貫は丸く、安定して立っていられない。上の「笠木」を抱え込むようにしてバランスを取って、何とか中央までたどりつくことができた。下を見てはいけないことはわかっていたので、なるべく遠くを見るように努めた。既に日の落ちた境内で、真っ先にぼくの目に飛び込んできたのは大村益次郎。残念なことに彼もまた寡黙であった。あんな高いところに立たされて、おそらく怖くてあそこから降りることができないのだろう。しかしぼくのほうこそ、大村益次郎よりも、その上に止まっているカラスよりも高いところに立っているのだ。ははは。高えや。
そのとき後ろで、狛犬が何事か話しかけてきた。恐る恐る兄のほうに振り返り、聞き取ろうとしたが、その声は音として認識されるのみで何を言っているのかわからない。兄の狛犬はこちらにほほえみかけながら、相変わらず口をぱくぱくしているのだが、徐々に音としてさえも聞きとれなくなってきた。弟は相変わらずこちらに背を向けて寡黙にしている。何を言っているんだ。それが当たり前じゃないか。狛犬が言葉を話すわけがないだろう……いけない。現実がかえってきている。兄に向きなおす。兄もまた、弟と同じように背を向けて……それが当然のことであるから……自分が登ってきた柱のほうに向き返る。もちろんそこにはドアノブなど存在しないはずであるが……やはり無くなってしまっている。

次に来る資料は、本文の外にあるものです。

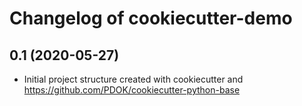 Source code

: Changelog of cookiecutter-demo
===================================================


0.1 (2020-05-27)
----------------

- Initial project structure created with cookiecutter and
  https://github.com/PDOK/cookiecutter-python-base
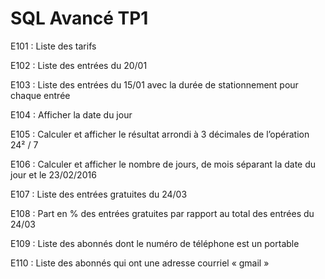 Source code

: # SQL Avancé TP1

E101 : Liste des tarifs

E102 : Liste des entrées du 20/01

E103 : Liste des entrées du 15/01 avec la durée de stationnement pour chaque entrée

E104 : Afficher la date du jour

E105 : Calculer et afficher le résultat arrondi à 3 décimales de l’opération 24² / 7

E106 : Calculer et afficher le nombre de jours, de mois séparant la date du jour et le 23/02/2016

E107 : Liste des entrées gratuites du 24/03

E108 : Part en % des entrées gratuites par rapport au total des entrées du 24/03 

E109 : Liste des abonnés dont le numéro de téléphone est un portable

E110 : Liste des abonnés qui ont une adresse courriel « gmail »
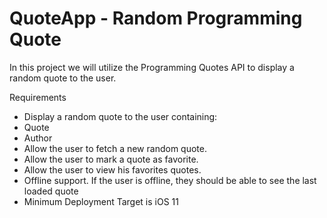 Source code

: # QuoteApp - Random Programming Quote

In this project we will utilize the Programming Quotes API to display a random quote to the user.

Requirements
- Display a random quote to the user containing:
- Quote
- Author
- Allow the user to fetch a new random quote.
- Allow the user to mark a quote as favorite.
- Allow the user to view his favorites quotes.
- Offline support. If the user is offline, they should be able to see the last loaded quote
- Minimum Deployment Target is iOS 11
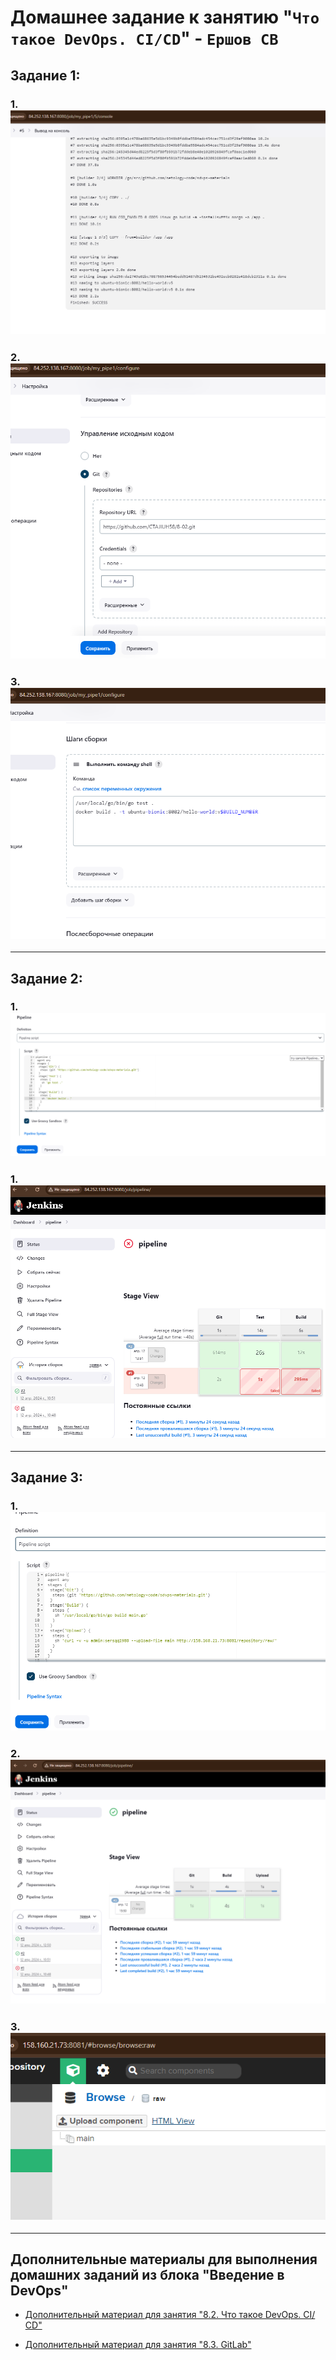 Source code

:# Домашнее задание к занятию "`Что такое DevOps. СI/СD`" - `Ершов СВ`

## Задание 1:
### 1. ![Скриншот 1](https://github.com/CTAJIUH58/8-02/blob/main/Task_1-1.png)

### 2. ![Скриншот 2](https://github.com/CTAJIUH58/8-02/blob/main/Task_1-2.png)

### 3. ![Скриншот 3](https://github.com/CTAJIUH58/8-02/blob/main/Task_1-3.png)

------------------------------------------------------------------------------
## Задание 2:
### 1. ![Скриншот 1](https://github.com/CTAJIUH58/8-02/blob/main/Task_2-1.png)

### 1. ![Скриншот 2](https://github.com/CTAJIUH58/8-02/blob/main/Task_2-2.png)
------------------------------------------------------------------------------
## Задание 3:
### 1. ![Скриншот 1](https://github.com/CTAJIUH58/8-02/blob/main/Task_3-1.png)

### 2. ![Скриншот 2](https://github.com/CTAJIUH58/8-02/blob/main/Task_3-2.png)

### 3. ![Скриншот 3](https://github.com/CTAJIUH58/8-02/blob/main/Task_3-3.png)
------------------------------------------------------------------------------

## Дополнительные материалы для выполнения домашних заданий из блока "Введение в DevOps"


- [Дополнительный материал для занятия "8.2. Что такое DevOps. СI/СD"](CICD/8.2-hw.md)

- [Дополнительный материал для занятия "8.3. GitLab"](https://github.com/netology-code/sdvps-materials/tree/main/gitlab)

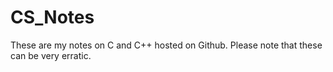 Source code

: # CS_Notes

These are my notes on C and C++ hosted on Github. Please note that these can be very erratic. 
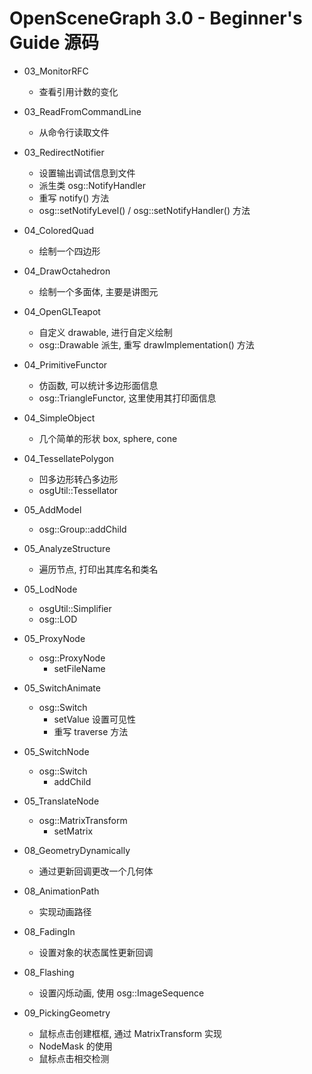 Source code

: # OpenSceneGraph 3.0 - Beginner's Guide 源码
* 03_MonitorRFC
	- 查看引用计数的变化
* 03_ReadFromCommandLine
	- 从命令行读取文件
* 03_RedirectNotifier
	- 设置输出调试信息到文件
	- 派生类 osg::NotifyHandler
	- 重写 notify() 方法
	- osg::setNotifyLevel() / osg::setNotifyHandler() 方法
* 04_ColoredQuad
	- 绘制一个四边形
* 04_DrawOctahedron
	- 绘制一个多面体, 主要是讲图元
* 04_OpenGLTeapot
	- 自定义 drawable, 进行自定义绘制
	- osg::Drawable 派生, 重写 drawImplementation() 方法
* 04_PrimitiveFunctor
	- 仿函数, 可以统计多边形面信息
	- osg::TriangleFunctor, 这里使用其打印面信息
* 04_SimpleObject
	- 几个简单的形状 box, sphere, cone
* 04_TessellatePolygon
	- 凹多边形转凸多边形
	- osgUtil::Tessellator
* 05_AddModel
	- osg::Group::addChild
* 05_AnalyzeStructure
	- 遍历节点, 打印出其库名和类名
* 05_LodNode
	- osgUtil::Simplifier
	- osg::LOD
* 05_ProxyNode
	- osg::ProxyNode
		- setFileName
* 05_SwitchAnimate
	- osg::Switch
		- setValue 设置可见性
		- 重写 traverse 方法
* 05_SwitchNode
	- osg::Switch
		- addChild
* 05_TranslateNode
	- osg::MatrixTransform
		- setMatrix

* 08_GeometryDynamically
	- 通过更新回调更改一个几何体
* 08_AnimationPath
	- 实现动画路径
* 08_FadingIn
	- 设置对象的状态属性更新回调
* 08_Flashing
	- 设置闪烁动画, 使用 osg::ImageSequence
* 09_PickingGeometry
	- 鼠标点击创建框框, 通过 MatrixTransform 实现
	- NodeMask 的使用
	- 鼠标点击相交检测
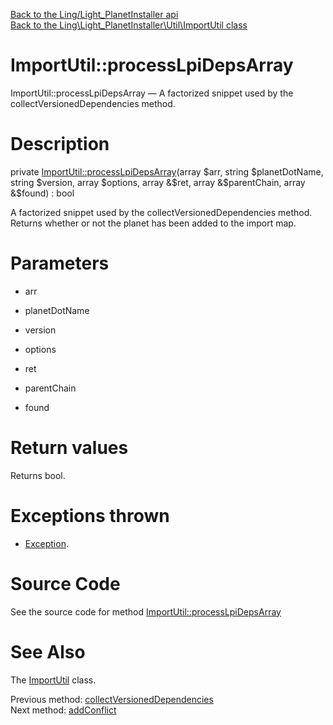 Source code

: [Back to the Ling/Light_PlanetInstaller api](https://github.com/lingtalfi/Light_PlanetInstaller/blob/master/doc/api/Ling/Light_PlanetInstaller.md)<br>
[Back to the Ling\Light_PlanetInstaller\Util\ImportUtil class](https://github.com/lingtalfi/Light_PlanetInstaller/blob/master/doc/api/Ling/Light_PlanetInstaller/Util/ImportUtil.md)


ImportUtil::processLpiDepsArray
================



ImportUtil::processLpiDepsArray — A factorized snippet used by the collectVersionedDependencies method.




Description
================


private [ImportUtil::processLpiDepsArray](https://github.com/lingtalfi/Light_PlanetInstaller/blob/master/doc/api/Ling/Light_PlanetInstaller/Util/ImportUtil/processLpiDepsArray.md)(array $arr, string $planetDotName, string $version, array $options, array &$ret, array &$parentChain, array &$found) : bool




A factorized snippet used by the collectVersionedDependencies method.
Returns whether or not the planet has been added to the import map.




Parameters
================


- arr

    

- planetDotName

    

- version

    

- options

    

- ret

    

- parentChain

    

- found

    


Return values
================

Returns bool.


Exceptions thrown
================

- [Exception](http://php.net/manual/en/class.exception.php).&nbsp;







Source Code
===========
See the source code for method [ImportUtil::processLpiDepsArray](https://github.com/lingtalfi/Light_PlanetInstaller/blob/master/Util/ImportUtil.php#L1374-L1403)


See Also
================

The [ImportUtil](https://github.com/lingtalfi/Light_PlanetInstaller/blob/master/doc/api/Ling/Light_PlanetInstaller/Util/ImportUtil.md) class.

Previous method: [collectVersionedDependencies](https://github.com/lingtalfi/Light_PlanetInstaller/blob/master/doc/api/Ling/Light_PlanetInstaller/Util/ImportUtil/collectVersionedDependencies.md)<br>Next method: [addConflict](https://github.com/lingtalfi/Light_PlanetInstaller/blob/master/doc/api/Ling/Light_PlanetInstaller/Util/ImportUtil/addConflict.md)<br>

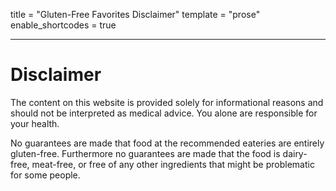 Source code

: title = "Gluten-Free Favorites Disclaimer"
template = "prose"
enable_shortcodes = true

---

# Disclaimer

The content on this website is provided solely for informational reasons and should not be interpreted as medical advice. You alone are responsible for your health.

No guarantees are made that food at the recommended eateries are entirely gluten-free. Furthermore no guarantees are made that the food is dairy-free, meat-free, or free of any other ingredients that might be problematic for some people.

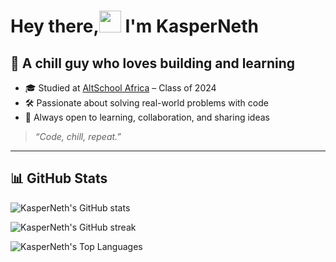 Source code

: # Hey there,<img src="https://media.giphy.com/media/hvRJCLFzcasrR4ia7z/giphy.gif" width="35px" /> I'm KasperNeth



## 🧊 A chill guy who loves building and learning

- 🎓 Studied at [AltSchool Africa](https://altschoolafrica.com/) – Class of 2024  
- 🛠️ Passionate about solving real-world problems with code  
- 💬 Always open to learning, collaboration, and sharing ideas  

> _“Code, chill, repeat.”_



  ---

## 📊 GitHub Stats

<p align="left">
  <img src="https://github-readme-stats.vercel.app/api?username=KasperNeth&show_icons=true&theme=radical" alt="KasperNeth's GitHub stats" />
</p>

<p align="left">
  <img src="https://github-readme-streak-stats.herokuapp.com/?user=KasperNeth&theme=radical" alt="KasperNeth's GitHub streak" />
</p>

<p align="left">
  <img src="https://github-readme-stats.vercel.app/api/top-langs/?username=KasperNeth&layout=compact&theme=radical" alt="KasperNeth's Top Languages" />
</p>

常識で考えれば、ぼくはこんなところに存在しているべきではないのだ。このままぼくを現実が襲ってくれば、ぼくの存在は……柱のドアノブと同じように……消しとんでいってしまうに違いない。はやくここから降りなければ! 一瞬でここから降りる方法。一瞬で地上に帰る方法……。もはや迷っている時間はない。それに、恐れるものなど何も無かったはずではないか。一番初めに思いついた方法で、ぼくは現実に帰ることにした。